Serait-il bienvenu, ce forage gazier ou pétrolier, à moins de 500 pieds (150 mètres) de votre résidence ? Alors que le ministre de l'Énergie et des Ressources naturelles, Pierre Arcand, est en Asie, "en mission", le gouvernement Couillard a publié hier 269 pages précisant des modalités qui encadreront les projets d'exploration et d'exploitation de pétrole et de gaz sur le territoire québécois. Quatre projets de règlement dans la Gazette officielle nous indiquent des précisions sur la première Loi sur les hydrocarbures de notre histoire provinciale qui a été adoptée sous le bâillon en décembre dernier.

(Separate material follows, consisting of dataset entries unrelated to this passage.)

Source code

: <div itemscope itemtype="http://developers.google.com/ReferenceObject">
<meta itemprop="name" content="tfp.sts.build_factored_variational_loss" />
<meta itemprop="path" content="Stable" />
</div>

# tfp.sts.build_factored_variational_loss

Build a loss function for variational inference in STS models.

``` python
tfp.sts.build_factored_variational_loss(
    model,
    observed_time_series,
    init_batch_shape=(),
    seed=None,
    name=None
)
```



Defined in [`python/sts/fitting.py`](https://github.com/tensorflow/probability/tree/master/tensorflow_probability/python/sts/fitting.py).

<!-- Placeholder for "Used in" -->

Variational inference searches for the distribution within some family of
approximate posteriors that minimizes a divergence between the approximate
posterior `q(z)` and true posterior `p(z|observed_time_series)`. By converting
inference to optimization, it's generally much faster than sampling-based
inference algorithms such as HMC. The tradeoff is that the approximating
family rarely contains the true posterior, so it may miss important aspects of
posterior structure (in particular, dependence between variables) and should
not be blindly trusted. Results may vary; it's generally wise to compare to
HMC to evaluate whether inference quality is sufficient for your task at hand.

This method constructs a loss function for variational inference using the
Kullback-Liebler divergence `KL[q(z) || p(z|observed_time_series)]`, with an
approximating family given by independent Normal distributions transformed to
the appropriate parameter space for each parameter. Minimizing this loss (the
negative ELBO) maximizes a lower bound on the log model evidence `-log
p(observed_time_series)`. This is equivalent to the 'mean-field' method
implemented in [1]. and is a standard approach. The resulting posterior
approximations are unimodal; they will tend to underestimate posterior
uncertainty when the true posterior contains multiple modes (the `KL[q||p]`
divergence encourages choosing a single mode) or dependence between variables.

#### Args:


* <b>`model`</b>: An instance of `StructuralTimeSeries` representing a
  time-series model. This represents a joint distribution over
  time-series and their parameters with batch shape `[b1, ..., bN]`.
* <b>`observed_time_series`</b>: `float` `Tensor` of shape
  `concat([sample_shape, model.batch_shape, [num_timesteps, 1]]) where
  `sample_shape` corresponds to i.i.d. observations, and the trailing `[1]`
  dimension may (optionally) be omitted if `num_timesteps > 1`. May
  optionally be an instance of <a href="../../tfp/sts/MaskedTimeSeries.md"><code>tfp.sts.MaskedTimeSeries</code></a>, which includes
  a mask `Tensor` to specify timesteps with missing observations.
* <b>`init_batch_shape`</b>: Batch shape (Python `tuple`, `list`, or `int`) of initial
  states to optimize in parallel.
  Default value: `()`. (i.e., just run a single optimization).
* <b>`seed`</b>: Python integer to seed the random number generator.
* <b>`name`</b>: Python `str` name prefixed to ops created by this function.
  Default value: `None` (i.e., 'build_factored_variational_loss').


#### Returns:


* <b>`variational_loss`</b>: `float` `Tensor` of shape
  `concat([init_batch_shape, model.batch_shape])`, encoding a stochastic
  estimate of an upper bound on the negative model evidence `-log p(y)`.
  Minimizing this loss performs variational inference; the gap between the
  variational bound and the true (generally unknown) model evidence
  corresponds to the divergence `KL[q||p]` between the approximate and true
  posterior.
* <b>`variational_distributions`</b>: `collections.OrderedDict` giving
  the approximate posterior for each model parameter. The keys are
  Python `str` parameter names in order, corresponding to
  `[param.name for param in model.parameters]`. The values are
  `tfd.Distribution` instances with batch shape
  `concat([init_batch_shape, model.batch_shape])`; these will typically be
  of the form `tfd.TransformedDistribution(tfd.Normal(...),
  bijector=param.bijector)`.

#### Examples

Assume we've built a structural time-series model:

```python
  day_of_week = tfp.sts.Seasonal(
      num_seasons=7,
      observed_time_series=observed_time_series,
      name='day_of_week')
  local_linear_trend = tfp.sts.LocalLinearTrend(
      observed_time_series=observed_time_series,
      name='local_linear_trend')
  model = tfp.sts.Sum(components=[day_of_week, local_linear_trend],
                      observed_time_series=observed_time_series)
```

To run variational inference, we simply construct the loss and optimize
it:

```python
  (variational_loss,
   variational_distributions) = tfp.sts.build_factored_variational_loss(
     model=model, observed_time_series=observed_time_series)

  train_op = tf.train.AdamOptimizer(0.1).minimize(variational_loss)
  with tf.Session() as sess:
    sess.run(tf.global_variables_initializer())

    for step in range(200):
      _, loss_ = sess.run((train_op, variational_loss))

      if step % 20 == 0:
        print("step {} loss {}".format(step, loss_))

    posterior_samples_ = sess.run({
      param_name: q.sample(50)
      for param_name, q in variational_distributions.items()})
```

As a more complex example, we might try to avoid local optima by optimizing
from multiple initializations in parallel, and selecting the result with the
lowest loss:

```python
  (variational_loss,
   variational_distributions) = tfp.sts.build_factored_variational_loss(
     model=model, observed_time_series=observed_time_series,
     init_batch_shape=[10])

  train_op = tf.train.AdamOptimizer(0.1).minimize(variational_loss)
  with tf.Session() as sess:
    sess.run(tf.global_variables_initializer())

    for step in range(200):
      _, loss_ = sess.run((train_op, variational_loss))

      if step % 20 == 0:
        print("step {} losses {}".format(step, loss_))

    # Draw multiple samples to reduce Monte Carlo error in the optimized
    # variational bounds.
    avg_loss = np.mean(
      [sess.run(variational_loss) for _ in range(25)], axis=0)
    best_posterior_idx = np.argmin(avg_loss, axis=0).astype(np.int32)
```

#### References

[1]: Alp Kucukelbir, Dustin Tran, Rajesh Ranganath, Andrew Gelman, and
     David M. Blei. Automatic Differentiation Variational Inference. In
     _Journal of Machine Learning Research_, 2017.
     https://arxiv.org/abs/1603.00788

Les lacs et les rivières du Québec pourraient être choisis par les entreprises pétrolières et gazières pour des opérations de fracturation. Le lac Saint-Jean, le Richelieu, la Saint-François, la Saint-Maurice, la Batiscan, la Sainte-Anne, la Chaudière sont dans des territoires sous permis. Si l'entreprise respecte 175 mètres entre la tête du puits et une concentration d'activités résidentielles, commerciales, industrielles ou de services, ce sera satisfaisant. Une résidence isolée, 150 mètres suffiront. 

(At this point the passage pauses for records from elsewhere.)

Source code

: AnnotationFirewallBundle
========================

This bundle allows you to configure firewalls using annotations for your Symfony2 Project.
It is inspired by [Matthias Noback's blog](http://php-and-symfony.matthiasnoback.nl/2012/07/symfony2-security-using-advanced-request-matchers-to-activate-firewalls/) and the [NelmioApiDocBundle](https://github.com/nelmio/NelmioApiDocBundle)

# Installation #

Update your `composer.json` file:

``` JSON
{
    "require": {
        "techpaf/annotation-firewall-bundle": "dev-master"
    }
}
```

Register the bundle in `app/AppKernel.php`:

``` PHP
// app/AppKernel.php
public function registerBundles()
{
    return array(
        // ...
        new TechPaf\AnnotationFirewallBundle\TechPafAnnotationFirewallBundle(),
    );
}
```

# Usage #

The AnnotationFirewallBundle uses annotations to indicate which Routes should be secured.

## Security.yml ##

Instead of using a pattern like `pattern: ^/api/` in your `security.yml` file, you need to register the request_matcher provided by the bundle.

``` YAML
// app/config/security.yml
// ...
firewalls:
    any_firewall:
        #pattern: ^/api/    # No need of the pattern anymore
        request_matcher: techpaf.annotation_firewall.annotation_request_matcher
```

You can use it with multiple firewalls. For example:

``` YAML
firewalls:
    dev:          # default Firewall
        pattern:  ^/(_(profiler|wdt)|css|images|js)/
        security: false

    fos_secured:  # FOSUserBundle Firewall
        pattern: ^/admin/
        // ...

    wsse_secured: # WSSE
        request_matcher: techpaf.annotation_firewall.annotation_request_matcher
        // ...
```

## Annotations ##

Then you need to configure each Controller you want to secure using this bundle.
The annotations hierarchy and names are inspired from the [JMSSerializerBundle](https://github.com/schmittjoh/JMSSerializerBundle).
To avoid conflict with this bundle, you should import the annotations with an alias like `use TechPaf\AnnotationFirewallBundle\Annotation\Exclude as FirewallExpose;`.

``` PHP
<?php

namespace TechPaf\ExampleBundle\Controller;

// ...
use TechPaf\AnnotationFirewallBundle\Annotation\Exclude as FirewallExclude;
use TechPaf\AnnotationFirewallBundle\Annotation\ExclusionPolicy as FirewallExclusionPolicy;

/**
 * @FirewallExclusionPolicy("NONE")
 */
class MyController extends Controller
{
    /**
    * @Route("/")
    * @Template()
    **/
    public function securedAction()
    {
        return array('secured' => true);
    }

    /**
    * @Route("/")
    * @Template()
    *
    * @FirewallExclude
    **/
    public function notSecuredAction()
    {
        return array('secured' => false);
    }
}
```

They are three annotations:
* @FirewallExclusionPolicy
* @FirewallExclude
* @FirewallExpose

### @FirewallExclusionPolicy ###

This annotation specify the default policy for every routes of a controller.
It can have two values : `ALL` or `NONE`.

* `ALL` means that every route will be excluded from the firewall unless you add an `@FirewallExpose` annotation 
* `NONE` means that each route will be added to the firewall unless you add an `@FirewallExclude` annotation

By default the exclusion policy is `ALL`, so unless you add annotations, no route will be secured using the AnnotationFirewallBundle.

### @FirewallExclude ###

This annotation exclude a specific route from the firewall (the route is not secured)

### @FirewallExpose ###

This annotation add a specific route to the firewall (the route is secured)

Près d'un parc national ou d'une aire protégée, en milieu hydrique, près des secteurs habités, si une production commerciale d'énergies fossiles était envisagée, 60 mètres suffiront. Entre la tête d'un puits et "la voie navigable du fleuve Saint-Laurent", 40 mètres suffiront. Près d'un cimetière, la distance séparatrice est augmentée à 100 mètres. Les morts sont mieux protégés que l'eau du Saint-Laurent qui abreuve la moitié de la population québécoise!

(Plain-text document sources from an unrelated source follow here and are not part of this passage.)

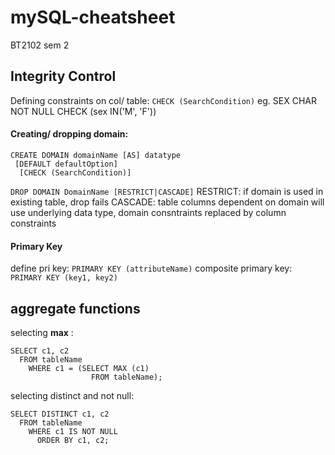 # mySQL-cheatsheet
BT2102 sem 2

## Integrity Control
Defining constraints on col/ table: 
`CHECK (SearchCondition)` eg. SEX CHAR NOT NULL CHECK (sex IN('M', 'F'))

#### Creating/ dropping domain:
```
CREATE DOMAIN domainName [AS] datatype
 [DEFAULT defaultOption]
  [CHECK (SearchCondition)]
```
`DROP DOMAIN DomainName [RESTRICT|CASCADE]`
RESTRICT: if domain is used in existing table, drop fails
CASCADE: table columns dependent on domain will use underlying data type, domain consntraints replaced by column constraints

#### Primary Key
define pri key: `PRIMARY KEY (attributeName)`
composite primary key: `PRIMARY KEY (key1, key2)`

## aggregate functions

selecting **max** : 
```
SELECT c1, c2 
  FROM tableName 
    WHERE c1 = (SELECT MAX (c1) 
                  FROM tableName);
```
                  
selecting distinct and not null: 
```
SELECT DISTINCT c1, c2 
  FROM tableName 
    WHERE c1 IS NOT NULL 
      ORDER BY c1, c2;
```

Mais les forages horizontaux, les opérations de fracturation n'obtiennent pas de précision dans ce nouveau projet de règlement publié hier. En cas de déversement, la responsabilité des entreprises est plafonnée à 10 millions de dollars, dans les projets en milieu terrestre et 25 millions en milieu hydrique. Qui donc assumera totalement la facture ? Nous tous avec nos taxes et impôts. Quel projet économique intéressant pour les contribuables québécois!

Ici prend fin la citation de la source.